Digital Copies may not be stored, or systematically indexed, with the intention of creating an electronic library or similar educational learning resource

On the face of it this seems to preclude the use of a repository but might it be allowed if the storage is entirely secure i.e. it cannot be accessed by students (or unauthorised staff) without a PowerLink to the VLE which will only make the digital copy available in accordance with the licence – that is, as though it had simply been uploaded to the VLE?

I suppose it would be an indexed, electronic library of sorts but purely for archival purposes – for authorised library staff to have a centralised, searchable store of digital copies that can be linked to directly from X-stream without needing to email the actual resource to an individual tutor so he can upload it to X-stream. Given the flexible nature of intraLibrary (another selling point) it should be straightforward to federate access to a particular collection (digitised books) and a particular user group (librarians) in this way but is the PowerLink secure? Will staff be able to share the link (which is ok but only if we know about it and can record it)? Will tutors just be linking to the resource and not actually copying the file from the repository into X-stream?

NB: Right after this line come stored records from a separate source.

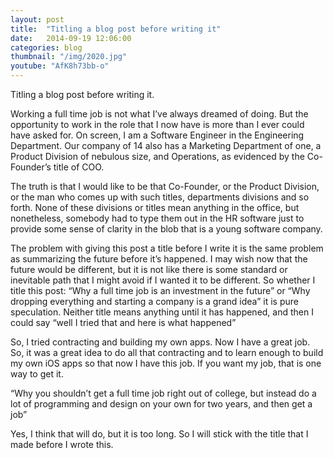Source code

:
 ```yaml
---
layout: post
title:  "Titling a blog post before writing it"
date:   2014-09-19 12:06:00
categories: blog
thumbnail: "/img/2020.jpg"
youtube: "AfK8h73bb-o"
---
```


Titling a blog post before writing it.

Working a full time job is not what I’ve always dreamed of doing. But the opportunity to work in the role that I now have is more than I ever could have asked for. On screen, I am a Software Engineer in the Engineering Department. Our company of 14 also has a Marketing Department of one, a Product Division of nebulous size, and Operations, as evidenced by the Co-Founder’s title of COO. 

The truth is that I would like to be that Co-Founder, or the Product Division, or the man who comes up with such titles, departments divisions and so forth. None of these divisions or titles mean anything in the office, but nonetheless, somebody had to type them out in the HR software just to provide some sense of clarity in the blob that is a young software company.

The problem with giving this post a title before I write it is the same problem as summarizing the future before it’s happened. I may wish now that the future would be different, but it is not like there is some standard or inevitable path that I might avoid if I wanted it to be different. So whether I title this post: “Why a full time job is an investment in the future” or “Why dropping everything and starting a company is a grand idea” it is pure speculation. Neither title means anything until it has happened, and then I could say “well I tried that and here is what happened”

So, I tried contracting and building my own apps. Now I have a great job. So, it was a great idea to do all that contracting and to learn enough to build my own iOS apps so that now I have this job. If you want my job, that is one way to get it.

“Why you shouldn’t get a full time job right out of college, but instead do a lot of programming and design on your own for two years, and then get a job”

Yes, I think that will do, but it is too long. So I will stick with the title that I made before I wrote this.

I need to learn more about how the PowerLink actually works – and X-stream itself for that matter. Not to mention the CLA licence and copyright!


Repository Steering Group meeting: 22nd July 2008

The staff development festival in September is a unique opportunity to promote the repository and our agenda for yesterday’s meeting aimed to get some much needed input from the steering group before the quiet month of August.

Item 1. Recap of previous meetings:

Documentation approved.

Item 2. Update on progress with intraLibrary

2a. Configuration:

Search interface (SRU):

Getting the search interface on line is the first priority – my request for the server is still pending with IMTS but I hope we can install the IRISS interface as is within the next few weeks (JohnG is installing it on a local server as we speak which can then be tranferred to our Leeds Met domain when it is available) and I think it will be straightforward to switch the CSS to get a very rough Leeds Met branding.

Content structure:

This is also crucial and needs to be put in place ASAP. Several members of the group expressed the opinion that it should not be based on faculties which tend not to be fixed entities within the university; it was also thought that such a schema would not reflect institutional emphasis upon cross-disciplinary research. There was consensus that organisation at the top level should be by content type (i.e. Research/Learning Objects) but exactly what hierarchy should be employed beneath is still not clear (library of congress subject headings?). We also need to make a decision on what other material types will be accomodated in the prototype (e.g. Dissertations and Theses)

Landing screen:

Technical challenges aside, the current conception of the landing screen is that it will essentially use the same template as the search interface i.e. it will be branded the same and share the same look and feel; it will also share some of the same functionality and link back ‘home’ to the search interface.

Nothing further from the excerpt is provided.